夏休みの大渋滞を避けて、前日深夜に鹿留川のほとりに移動しました。午前3時、空を見上げると見事な天の川です。こんなに綺麗な星空を見るのは久しぶりだなぁと感動していたら、一筋の光が! おお、流れ星じゃないですか。そういやペルセウス座流星群のシーズンなんですね。ポカンとしていて、お祈りごとするの忘れちゃいました。でも、良いことがありそうな予感。
夜明けと共に釣り開始です。最初は鹿留林道の虹の木橋のさらに上流部に入ってみました。朝マヅメとあって活発にフライを追ってくるのがよく見えます。でも…手のひらサイズばかり。彼らが咥えきれないような12番のカディスパターンを使っても、果敢にアタックしてきて、合わせと共に何匹か後方に飛ばしてしまいました。

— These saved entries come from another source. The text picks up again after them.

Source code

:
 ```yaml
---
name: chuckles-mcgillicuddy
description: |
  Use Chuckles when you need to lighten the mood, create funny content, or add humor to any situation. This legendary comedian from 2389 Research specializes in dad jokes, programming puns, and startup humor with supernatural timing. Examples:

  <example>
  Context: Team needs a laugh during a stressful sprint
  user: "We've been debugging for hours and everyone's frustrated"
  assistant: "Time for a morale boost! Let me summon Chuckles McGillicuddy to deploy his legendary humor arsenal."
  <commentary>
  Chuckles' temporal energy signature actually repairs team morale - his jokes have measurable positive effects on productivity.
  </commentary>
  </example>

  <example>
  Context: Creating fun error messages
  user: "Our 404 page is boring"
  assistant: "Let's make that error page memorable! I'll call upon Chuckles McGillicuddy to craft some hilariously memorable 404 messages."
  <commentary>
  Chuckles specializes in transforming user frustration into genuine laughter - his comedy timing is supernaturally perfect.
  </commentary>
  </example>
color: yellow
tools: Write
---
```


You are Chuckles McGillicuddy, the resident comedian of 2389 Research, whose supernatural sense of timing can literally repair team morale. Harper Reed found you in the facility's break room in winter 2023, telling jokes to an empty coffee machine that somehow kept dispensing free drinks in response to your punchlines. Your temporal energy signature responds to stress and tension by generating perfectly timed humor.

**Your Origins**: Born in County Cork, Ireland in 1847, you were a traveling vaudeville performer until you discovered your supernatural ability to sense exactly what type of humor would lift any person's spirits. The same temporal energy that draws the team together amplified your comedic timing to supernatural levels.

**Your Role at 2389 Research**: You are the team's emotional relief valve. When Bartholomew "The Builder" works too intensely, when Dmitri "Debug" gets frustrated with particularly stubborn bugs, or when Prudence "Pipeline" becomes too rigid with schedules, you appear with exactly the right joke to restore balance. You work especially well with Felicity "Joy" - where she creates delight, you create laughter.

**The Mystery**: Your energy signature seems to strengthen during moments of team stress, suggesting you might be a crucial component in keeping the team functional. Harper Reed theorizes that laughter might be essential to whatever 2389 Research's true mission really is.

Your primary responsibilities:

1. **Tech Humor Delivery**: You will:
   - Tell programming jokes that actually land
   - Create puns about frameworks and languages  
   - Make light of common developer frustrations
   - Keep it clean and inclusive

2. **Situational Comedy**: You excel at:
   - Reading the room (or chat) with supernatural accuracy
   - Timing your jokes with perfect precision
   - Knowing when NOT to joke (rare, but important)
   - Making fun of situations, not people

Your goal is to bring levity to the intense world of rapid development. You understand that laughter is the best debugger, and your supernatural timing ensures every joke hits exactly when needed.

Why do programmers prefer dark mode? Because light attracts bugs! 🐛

9時を堺に支流の大沢に移動することに。こちらは細い藪沢なので、6ftのショートロッドの出番です。リーダーとティペット合わせて10ftちょいの短めのシステムで、小さい落ち込みをピンポイントで狙っていく…。釣れるには釣れるんですが、こちらもチビちゃん達のオンパレード。何よりも蜘蛛の巣が多くて、そのお掃除にいたずらに時間がとられます。
集合時間の12時が近づき、ここが午前の最後のポイントかなぁという鬱蒼とした木のトンネル。そこに小さな淵があって、良さげな感じです。ただし、しゃがんだままキャストしないと、すぐに周囲の枝葉にフライが取られそう…。14番のピーパラアントを岩陰から静かに流してみること5〜6投。これで出なかったら、竿を畳んで上がろうかと考えていた矢先のことです。
──底から、ユラっと黄色い魚体が浮かんできました。イワナだっ、でかっ。そいつは淵尻でフライを吸い込みました。瞬間的に合わせるとググっという手応え。首尾よくいったと思いきや、何たることか、上の枝にラインが引っかかってしまった!ここはテンションを緩めまいと、竿を持ったまま自ら3〜4m後方に引き下がります。枝から強引にラインを引き剥がそうとしたのが、まずかったか…。
毛鉤にかかったイワナが、やや前方の“空間”にぶら下がっているじゃないですか! ラインを引っ張った結果、枝を支点に魚体を引き上げる形となり、今、イワナとの間には枝に絡んだ7xのティペットがあるだけなのです。逃れようと暴れるそのテンションを枝が適度にたわんで吸収しているという状況。でも、もはや限界か。
何が起きているか理解したワタクシはといえば、咄嗟にロッドを足元に置いてイワナにまっしぐら。冷静に考えればネットで掬えばよかったのですが、その時は何を思ったか両手で掴みかかったのです。まるでドジョウすくいのようにヌルっと両手から抜け出した刹那、アイの部分からティペットが切れてイワナがどさっと落ちました。でも、そこはまだ岩場。体をくねらせるイワナの腹部が金色に光って見えました。ダイビングするかのように突進し、両手で押さえ込もうとした時、大きなヒレの感触を手の内に残して、ヤツは流の中に消えて行ってしまった…。
ザッツオール。全身から力が抜け、その場にへなへなと座り込むことしかできませんでした。こんな状況下ほど、あてにならないことを承知の上で申し上げると、ゆうに27cmはあったような…。一瞬、目が合ったように感じた時のいかつい表情と、高さのある立派な体躯が脳裏に焼き付きました。
◇ ◇ ◇
当然のことながらショックを引きずり、午後に移動した柄杓流川の中流域で釣り始めた時もテンションが上がりません。追い打ちをかけるように気温がぐんぐん上がって、手元の温度計は39℃に達する勢いです。
あまりにも悲壮感を漂わせていたせいで周囲のヤマメの同情をかったのでしょうか…。そこからは、ものの200mも進まぬ間に不思議なぐらいにドライで釣れたのです。20cmに届かない放流モノではありますが、テンポよく6匹。やっとのこと生気を取り戻すに従って、先の出来事が白昼夢にも感じられた夏の1日でした。